Kodak Expands Vision2 Film Family with 250D
Kodak has added another option to the palette of color negative films available to cinematographers. Kodak Vision2 250D 5205/7205 color negative film is optimized for an exposure index of 250 in natural or artificial 5500 degrees Kelvin daylight, and also in mixed color temperature situations.
“This latest Vision2 film is designed to provide extraordinary creative latitude for cinematographers who are working in daylight conditions,” says Robert Mayson, general manager and vice president of image capture for the Kodak Entertainment Imaging division. “It leverages a quantum leap forward in emulsion science and technology to provide new creative flexibility.”
The new emulsion is available in 35 mm, 16 mm and 65 mm.
Cinematographers who have tested the new motion picture negative have reported that it renders true flesh tones with accurate color reproduction, a broader range of exposure latitude, and enhanced capacity for recording nuanced details in shadows and highlights.
This is the fifth member of the Kodak Vision2 film platform, which was originally introduced in November of 2002. Like all Vision2 emulsions, the new daylight film maintains superior image structure, ultra-fine grain, and a tonal scale designed to enhance efficiency and accuracy during both optical and digital postproduction.
“Cinematographers who shot early tests report that the new negative sees deeper into both highlight and shadow areas, and accurately records more nuanced details,” Mayson says. “They also like the fidelity of colors and skin tones, and the more subtle grain structure rendered with this new emulsion.”
Allen Daviau, ASC (“Van Helsing,” “Fearless,” “Bugsy”) was among the cinematographers who tested the new film.
“This new stock includes several innovations that make it a more natural recorder of daylight,” says Daviau. “The contrast is a touch softer, and it records a quieter rendition of reds. It is a distinct improvement that offers new opportunities for telling stories. We’re always trying to do things we haven’t done before. Each new advance in film technology allows us to be more daring.”
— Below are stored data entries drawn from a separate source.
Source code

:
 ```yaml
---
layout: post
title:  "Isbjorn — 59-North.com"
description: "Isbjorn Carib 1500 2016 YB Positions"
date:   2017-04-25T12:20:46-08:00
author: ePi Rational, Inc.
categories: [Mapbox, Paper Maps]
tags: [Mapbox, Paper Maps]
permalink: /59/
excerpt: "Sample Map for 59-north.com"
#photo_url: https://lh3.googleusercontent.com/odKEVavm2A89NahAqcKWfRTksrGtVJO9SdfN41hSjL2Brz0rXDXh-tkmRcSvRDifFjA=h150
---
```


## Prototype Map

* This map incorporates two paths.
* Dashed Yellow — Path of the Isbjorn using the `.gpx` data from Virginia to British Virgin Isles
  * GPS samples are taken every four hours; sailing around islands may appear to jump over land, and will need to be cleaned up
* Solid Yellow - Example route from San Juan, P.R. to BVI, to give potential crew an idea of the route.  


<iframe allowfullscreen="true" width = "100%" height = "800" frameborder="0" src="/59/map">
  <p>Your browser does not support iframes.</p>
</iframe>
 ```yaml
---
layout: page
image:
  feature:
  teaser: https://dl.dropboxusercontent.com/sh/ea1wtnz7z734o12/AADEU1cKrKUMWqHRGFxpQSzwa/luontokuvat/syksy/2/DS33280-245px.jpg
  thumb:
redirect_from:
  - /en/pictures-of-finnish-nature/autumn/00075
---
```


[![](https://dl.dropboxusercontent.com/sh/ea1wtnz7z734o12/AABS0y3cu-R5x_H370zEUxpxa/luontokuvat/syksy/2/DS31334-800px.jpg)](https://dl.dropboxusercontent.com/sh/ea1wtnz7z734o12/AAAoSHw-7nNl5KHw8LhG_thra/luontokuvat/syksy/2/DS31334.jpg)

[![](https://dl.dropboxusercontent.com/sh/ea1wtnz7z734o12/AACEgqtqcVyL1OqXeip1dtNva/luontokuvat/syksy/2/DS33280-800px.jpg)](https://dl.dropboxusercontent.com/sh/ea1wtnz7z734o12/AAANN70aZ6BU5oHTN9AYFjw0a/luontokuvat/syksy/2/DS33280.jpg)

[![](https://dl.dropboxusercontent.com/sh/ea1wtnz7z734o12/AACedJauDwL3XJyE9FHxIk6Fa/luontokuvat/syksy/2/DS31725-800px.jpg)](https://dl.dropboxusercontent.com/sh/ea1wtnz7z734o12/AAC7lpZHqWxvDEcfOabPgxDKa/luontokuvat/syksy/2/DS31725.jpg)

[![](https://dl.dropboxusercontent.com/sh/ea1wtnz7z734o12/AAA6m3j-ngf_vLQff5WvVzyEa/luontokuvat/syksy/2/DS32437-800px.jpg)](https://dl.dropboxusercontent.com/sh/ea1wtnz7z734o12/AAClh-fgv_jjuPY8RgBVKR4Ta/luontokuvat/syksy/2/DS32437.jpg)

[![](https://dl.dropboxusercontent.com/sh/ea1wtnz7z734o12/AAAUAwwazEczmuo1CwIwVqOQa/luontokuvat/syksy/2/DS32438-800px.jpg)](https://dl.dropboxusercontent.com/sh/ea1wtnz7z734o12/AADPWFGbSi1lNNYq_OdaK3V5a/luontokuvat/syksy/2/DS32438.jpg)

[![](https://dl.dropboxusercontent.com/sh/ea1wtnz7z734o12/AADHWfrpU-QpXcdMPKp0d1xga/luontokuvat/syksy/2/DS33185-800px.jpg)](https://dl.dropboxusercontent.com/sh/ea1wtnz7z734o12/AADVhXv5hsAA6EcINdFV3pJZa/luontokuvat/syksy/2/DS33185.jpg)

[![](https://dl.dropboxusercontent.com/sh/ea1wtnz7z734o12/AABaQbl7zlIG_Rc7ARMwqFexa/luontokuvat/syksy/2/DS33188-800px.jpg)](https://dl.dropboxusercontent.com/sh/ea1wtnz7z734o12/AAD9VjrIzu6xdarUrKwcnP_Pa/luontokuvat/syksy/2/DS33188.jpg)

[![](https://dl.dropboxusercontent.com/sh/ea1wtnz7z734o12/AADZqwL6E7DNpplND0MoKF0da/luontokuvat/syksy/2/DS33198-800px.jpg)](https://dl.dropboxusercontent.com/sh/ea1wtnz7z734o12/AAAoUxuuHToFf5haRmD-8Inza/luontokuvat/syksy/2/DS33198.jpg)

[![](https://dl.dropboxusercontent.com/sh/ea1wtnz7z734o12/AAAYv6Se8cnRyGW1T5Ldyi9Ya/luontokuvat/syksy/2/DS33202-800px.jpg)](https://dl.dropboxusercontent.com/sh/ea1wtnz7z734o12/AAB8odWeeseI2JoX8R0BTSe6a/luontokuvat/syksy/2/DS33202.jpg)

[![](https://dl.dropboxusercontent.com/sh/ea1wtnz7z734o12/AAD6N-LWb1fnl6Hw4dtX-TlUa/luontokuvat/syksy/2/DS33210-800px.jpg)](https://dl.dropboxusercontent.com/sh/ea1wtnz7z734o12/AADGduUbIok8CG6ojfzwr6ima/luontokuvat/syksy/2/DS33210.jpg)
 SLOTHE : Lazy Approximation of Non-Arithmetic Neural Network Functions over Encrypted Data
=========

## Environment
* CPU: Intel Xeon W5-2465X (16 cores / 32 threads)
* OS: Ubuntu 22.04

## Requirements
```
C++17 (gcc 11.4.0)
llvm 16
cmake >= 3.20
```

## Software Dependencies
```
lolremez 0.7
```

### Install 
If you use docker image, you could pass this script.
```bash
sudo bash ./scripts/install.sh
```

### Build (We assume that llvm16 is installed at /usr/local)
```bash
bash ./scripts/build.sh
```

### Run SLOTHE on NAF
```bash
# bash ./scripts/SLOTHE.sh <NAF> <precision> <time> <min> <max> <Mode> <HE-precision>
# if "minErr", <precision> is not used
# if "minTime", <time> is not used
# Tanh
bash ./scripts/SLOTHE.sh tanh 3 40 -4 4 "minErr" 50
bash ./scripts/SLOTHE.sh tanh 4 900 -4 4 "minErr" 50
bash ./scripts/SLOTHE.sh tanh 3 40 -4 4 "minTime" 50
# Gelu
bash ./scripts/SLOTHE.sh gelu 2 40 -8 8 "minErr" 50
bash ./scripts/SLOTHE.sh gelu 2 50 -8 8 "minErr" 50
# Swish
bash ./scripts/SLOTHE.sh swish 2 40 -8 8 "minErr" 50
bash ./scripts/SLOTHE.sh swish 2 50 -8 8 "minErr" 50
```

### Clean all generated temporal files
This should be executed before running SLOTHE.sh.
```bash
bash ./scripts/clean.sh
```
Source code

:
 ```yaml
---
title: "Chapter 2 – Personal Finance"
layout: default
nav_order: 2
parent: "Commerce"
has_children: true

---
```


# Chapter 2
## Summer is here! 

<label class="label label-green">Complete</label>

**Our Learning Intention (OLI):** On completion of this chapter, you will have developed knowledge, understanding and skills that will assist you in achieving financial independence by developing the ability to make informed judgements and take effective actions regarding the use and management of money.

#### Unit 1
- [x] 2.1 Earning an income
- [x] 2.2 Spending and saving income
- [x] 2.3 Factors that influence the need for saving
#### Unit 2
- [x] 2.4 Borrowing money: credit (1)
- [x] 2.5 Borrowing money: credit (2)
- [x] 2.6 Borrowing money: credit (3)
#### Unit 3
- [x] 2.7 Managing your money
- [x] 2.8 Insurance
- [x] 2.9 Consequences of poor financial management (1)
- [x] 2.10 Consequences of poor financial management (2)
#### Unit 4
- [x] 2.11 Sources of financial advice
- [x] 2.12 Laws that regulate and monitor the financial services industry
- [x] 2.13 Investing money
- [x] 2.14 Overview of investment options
Roger Deakins, ASC, BSC (“The Village,” “House of Sand and Fog,” “A Beautiful Mind”) adds, “I like this new stock, and plan to use some of it on my next project. I found it to be a true 250-speed film with very fine grain. It also has less contrast than I have experienced with previous daylight films, and because it captures more information in the shadows and highlights I can see that it will be helpful on digital intermediate projects.”
The new emulsion also intercuts seamlessly with Kodak Vision2 500T 5218/7218, Kodak Vision2 100T 5212/7212 and Kodak Vision2 200T 5217/7217.
“This new family of films was designed in response to suggestions by cinematographers who want more flexibility and creative latitude,” says Mayson. “They also want the ability to retain the subtlest details recorded on the negative during both optical and digital postproduction with the goal of maintaining those characteristics of the images through to cinema and television screens.” He emphasizes that Kodak is still in the relatively early stages of leveraging advances made in emulsion technology. “Cinematography is an interpretive, global art form,” Mayson adds. “It’s not simply a means of recording visual information.”